→ **Goal of the exercise**
Repeat the data exactly, please; no pictures belong in the copy.
# # # # #
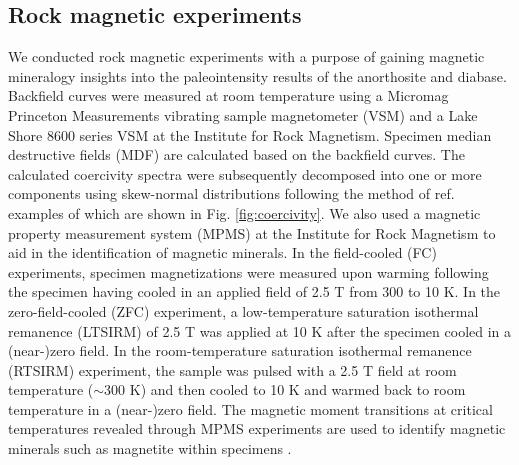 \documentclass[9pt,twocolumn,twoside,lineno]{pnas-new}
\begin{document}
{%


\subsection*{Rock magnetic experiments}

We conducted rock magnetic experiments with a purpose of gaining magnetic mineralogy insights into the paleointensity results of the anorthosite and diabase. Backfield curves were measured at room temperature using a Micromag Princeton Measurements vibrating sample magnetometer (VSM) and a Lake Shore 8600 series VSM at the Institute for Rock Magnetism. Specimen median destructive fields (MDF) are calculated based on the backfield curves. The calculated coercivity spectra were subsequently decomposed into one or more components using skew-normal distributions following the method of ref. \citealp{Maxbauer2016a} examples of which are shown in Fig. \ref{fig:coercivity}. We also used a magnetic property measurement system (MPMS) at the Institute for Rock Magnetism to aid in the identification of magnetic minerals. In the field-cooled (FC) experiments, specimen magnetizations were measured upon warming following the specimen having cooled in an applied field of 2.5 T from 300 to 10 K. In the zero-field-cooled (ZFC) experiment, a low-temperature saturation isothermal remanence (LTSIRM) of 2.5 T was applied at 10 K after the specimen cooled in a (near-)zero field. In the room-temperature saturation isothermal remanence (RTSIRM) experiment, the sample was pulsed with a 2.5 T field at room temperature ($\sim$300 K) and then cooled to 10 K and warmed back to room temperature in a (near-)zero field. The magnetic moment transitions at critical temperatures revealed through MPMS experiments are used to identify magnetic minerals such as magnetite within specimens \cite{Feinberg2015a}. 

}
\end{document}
# # # # #
→ **Solution for this exercise**
 \documentclass[9pt,twocolumn,twoside,lineno]{pnas-new}
\begin{document}
{%


\subsection*{Rock magnetic experiments}

We conducted rock magnetic experiments with a purpose of gaining magnetic mineralogy insights into the paleointensity results of the anorthosite and diabase. Backfield curves were measured at room temperature using a Micromag Princeton Measurements vibrating sample magnetometer (VSM) and a Lake Shore 8600 series VSM at the Institute for Rock Magnetism. Specimen median destructive fields (MDF) are calculated based on the backfield curves. The calculated coercivity spectra were subsequently decomposed into one or more components using skew-normal distributions following the method of ref. \citealp{Maxbauer2016a} examples of which are shown in Fig. \ref{fig:coercivity}. We also used a magnetic property measurement system (MPMS) at the Institute for Rock Magnetism to aid in the identification of magnetic minerals. In the field-cooled (FC) experiments, specimen magnetizations were measured upon warming following the specimen having cooled in an applied field of 2.5 T from 300 to 10 K. In the zero-field-cooled (ZFC) experiment, a low-temperature saturation isothermal remanence (LTSIRM) of 2.5 T was applied at 10 K after the specimen cooled in a (near-)zero field. In the room-temperature saturation isothermal remanence (RTSIRM) experiment, the sample was pulsed with a 2.5 T field at room temperature ($\sim$300 K) and then cooled to 10 K and warmed back to room temperature in a (near-)zero field. The magnetic moment transitions at critical temperatures revealed through MPMS experiments are used to identify magnetic minerals such as magnetite within specimens \cite{Feinberg2015a}. 

}
\end{document}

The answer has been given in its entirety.